Entries supplied Block Start

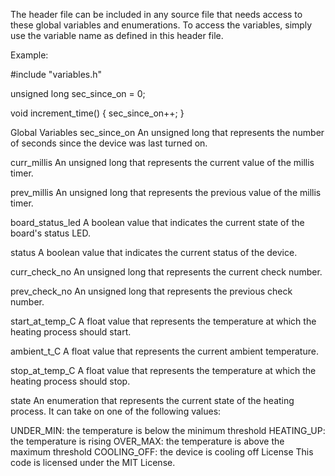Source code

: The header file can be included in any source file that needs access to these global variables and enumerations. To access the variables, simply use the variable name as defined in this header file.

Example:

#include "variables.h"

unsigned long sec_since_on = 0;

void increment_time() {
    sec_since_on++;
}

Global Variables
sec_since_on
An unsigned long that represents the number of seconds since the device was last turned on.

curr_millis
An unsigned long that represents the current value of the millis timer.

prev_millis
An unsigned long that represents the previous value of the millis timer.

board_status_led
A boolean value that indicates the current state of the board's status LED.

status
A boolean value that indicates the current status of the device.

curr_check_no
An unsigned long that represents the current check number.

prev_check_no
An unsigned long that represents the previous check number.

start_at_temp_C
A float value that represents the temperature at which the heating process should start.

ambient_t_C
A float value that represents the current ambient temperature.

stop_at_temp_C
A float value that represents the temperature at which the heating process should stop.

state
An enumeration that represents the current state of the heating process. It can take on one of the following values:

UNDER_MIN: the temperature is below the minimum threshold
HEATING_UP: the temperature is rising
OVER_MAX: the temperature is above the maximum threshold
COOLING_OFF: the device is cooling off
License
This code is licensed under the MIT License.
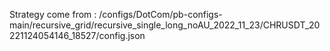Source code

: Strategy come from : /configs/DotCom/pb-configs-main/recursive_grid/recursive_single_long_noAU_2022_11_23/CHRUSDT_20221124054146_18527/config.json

Entries supplied Block End
Entries supplied Block Start

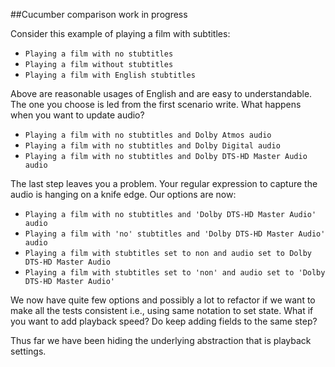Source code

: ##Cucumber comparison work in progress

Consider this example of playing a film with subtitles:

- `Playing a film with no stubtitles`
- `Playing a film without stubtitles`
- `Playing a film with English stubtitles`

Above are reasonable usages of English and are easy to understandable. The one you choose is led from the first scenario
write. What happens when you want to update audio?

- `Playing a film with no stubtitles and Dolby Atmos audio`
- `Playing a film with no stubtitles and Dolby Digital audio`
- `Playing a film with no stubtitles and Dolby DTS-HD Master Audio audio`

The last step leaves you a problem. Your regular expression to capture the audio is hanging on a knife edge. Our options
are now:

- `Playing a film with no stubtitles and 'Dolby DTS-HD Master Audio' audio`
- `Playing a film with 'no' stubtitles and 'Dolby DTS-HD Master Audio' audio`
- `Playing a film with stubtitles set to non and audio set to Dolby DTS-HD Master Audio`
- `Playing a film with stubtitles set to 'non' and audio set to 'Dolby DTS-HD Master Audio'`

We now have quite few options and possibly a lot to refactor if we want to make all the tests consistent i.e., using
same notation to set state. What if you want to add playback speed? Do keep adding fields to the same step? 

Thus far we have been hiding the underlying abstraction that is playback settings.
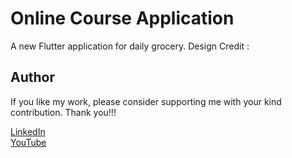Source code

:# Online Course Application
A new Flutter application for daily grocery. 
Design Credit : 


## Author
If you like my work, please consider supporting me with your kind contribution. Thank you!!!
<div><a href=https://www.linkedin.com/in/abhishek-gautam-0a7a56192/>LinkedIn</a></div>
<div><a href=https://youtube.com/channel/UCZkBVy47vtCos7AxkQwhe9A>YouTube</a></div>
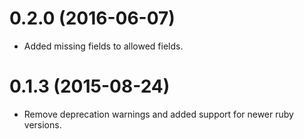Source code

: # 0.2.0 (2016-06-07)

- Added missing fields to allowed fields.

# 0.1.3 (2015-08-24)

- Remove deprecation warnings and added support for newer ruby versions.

Entries supplied Block End
Entries supplied Block Start

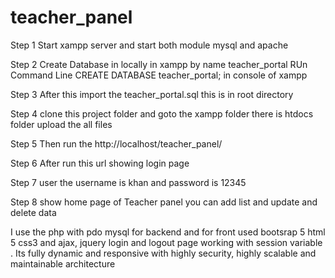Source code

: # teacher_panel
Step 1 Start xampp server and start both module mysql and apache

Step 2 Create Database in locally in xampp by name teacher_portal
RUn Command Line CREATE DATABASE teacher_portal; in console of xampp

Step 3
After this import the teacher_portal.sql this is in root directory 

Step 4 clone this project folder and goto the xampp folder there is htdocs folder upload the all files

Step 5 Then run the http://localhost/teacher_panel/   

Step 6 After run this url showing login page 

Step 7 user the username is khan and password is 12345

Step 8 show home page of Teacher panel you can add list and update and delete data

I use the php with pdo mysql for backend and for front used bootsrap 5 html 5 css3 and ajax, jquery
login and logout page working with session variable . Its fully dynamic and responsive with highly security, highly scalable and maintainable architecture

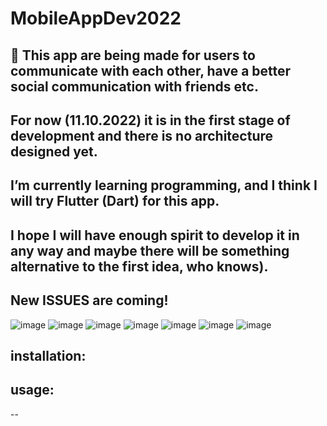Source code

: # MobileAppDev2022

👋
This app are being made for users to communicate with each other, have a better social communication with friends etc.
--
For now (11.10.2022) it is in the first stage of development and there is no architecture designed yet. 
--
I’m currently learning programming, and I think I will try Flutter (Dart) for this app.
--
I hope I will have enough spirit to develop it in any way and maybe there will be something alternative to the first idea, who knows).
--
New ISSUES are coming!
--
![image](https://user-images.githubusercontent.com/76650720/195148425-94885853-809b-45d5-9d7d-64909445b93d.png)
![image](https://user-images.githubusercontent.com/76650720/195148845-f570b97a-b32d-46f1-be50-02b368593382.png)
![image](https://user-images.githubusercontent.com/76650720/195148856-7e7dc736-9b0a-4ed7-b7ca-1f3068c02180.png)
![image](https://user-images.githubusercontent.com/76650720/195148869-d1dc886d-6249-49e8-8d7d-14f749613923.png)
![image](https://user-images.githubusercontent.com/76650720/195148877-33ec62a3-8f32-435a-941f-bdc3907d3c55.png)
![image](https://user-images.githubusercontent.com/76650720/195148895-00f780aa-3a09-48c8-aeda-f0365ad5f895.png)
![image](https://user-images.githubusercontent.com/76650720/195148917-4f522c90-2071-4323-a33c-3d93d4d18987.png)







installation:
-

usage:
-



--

Entries supplied Block End

- **What you need to do**
Above, find the line with "A boolean value that indicates the current state"; copy it and every line down to the line with "Strategy come from", exactly and both included, but no pictures.

- **Your response**
A boolean value that indicates the current state of the board's status LED.

status
A boolean value that indicates the current status of the device.

curr_check_no
An unsigned long that represents the current check number.

prev_check_no
An unsigned long that represents the previous check number.

start_at_temp_C
A float value that represents the temperature at which the heating process should start.

ambient_t_C
A float value that represents the current ambient temperature.

stop_at_temp_C
A float value that represents the temperature at which the heating process should stop.

state
An enumeration that represents the current state of the heating process. It can take on one of the following values:

UNDER_MIN: the temperature is below the minimum threshold
HEATING_UP: the temperature is rising
OVER_MAX: the temperature is above the maximum threshold
COOLING_OFF: the device is cooling off
License
This code is licensed under the MIT License.
Source code

: Strategy come from : /configs/DotCom/pb-configs-main/recursive_grid/recursive_single_long_noAU_2022_11_23/CHRUSDT_20221124054146_18527/config.json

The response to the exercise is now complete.